Upgrading to Latest 1.2.x

Introduction

This guide explains how to best upgrade a multi-datacenter Consul deployment that is using a version of Consul >= 0.8.5 and < 1.2.4 while maintaining replication. If you are on a version older than 0.8.5, but are in the 0.8.x series, please upgrade to 0.8.5 by following our General Upgrade Process. If you are on a version older than 0.8.0, please contact support.

In this guide, we will be using an example with two datacenters (DCs) and will be referring to them as DC1 and DC2. DC1 will be the primary datacenter.

Requirements

  • All Consul servers should be on a version of Consul >= 0.8.5 and < 1.2.4.
  • You need a Consul cluster with at least 3 nodes to perform this upgrade as documented.
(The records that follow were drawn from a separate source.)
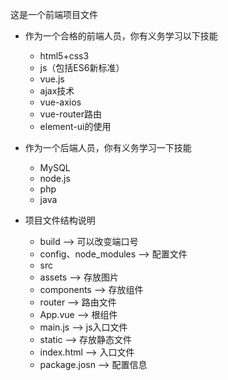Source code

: 这是一个前端项目文件
 + 作为一个合格的前端人员，你有义务学习以下技能
      - html5+css3
      - js（包括ES6新标准）
      - vue.js
      - ajax技术
      - vue-axios
      - vue-router路由
      - element-ui的使用
   
   
 + 作为一个后端人员，你有义务学习一下技能
      - MySQL
      - node.js
      - php
      - java
      
      
 + 项目文件结构说明
      - build  -->  可以改变端口号
      - config、node_modules --> 配置文件
      - src
      - assets --> 存放图片
      - components --> 存放组件
      - router --> 路由文件
      - App.vue --> 根组件
      - main.js --> js入口文件
      - static --> 存放静态文件
      - index.html --> 入口文件
      - package.josn --> 配置信息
If you either have a single node cluster or several single node clusters joined via WAN, the servers will come up in a No cluster leader loop after upgrading. If that happens, you will need to recover the cluster using the method described here. You can avoid this issue entirely by growing your cluster to 3 nodes prior to upgrading.

Assumptions

This guide makes the following assumptions:

  • You have at least two datacenters configured and have ACL replication enabled. If you are not using multiple datacenters, you can follow along and simply skip the instructions related to replication.

Considerations

There are not too many major changes that might cause issues upgrading from 1.0.8, but notable changes are called out in our Specific Version Details page. You can find more granular details in the full changelog. Looking through these changes prior to upgrading is highly recommended.

Procedure

1. Check replication status in DC1 by issuing the following curl command from a consul server in that DC:

  1. $ curl --silent --header "X-Consul-Token: $MASTER_TOKEN" localhost:8500/v1/acl/replication?pretty

You should receive output similar to this:

  1. {
  2. "Enabled": false,
  3. "Running": false,
  4. "SourceDatacenter": "",
  5. "ReplicatedIndex": 0,
  6. "LastSuccess": "0001-01-01T00:00:00Z",
  7. "LastError": "0001-01-01T00:00:00Z"
  8. }

The primary datacenter (indicated by acl_datacenter) will always show as having replication disabled, so this is normal even if replication is happening.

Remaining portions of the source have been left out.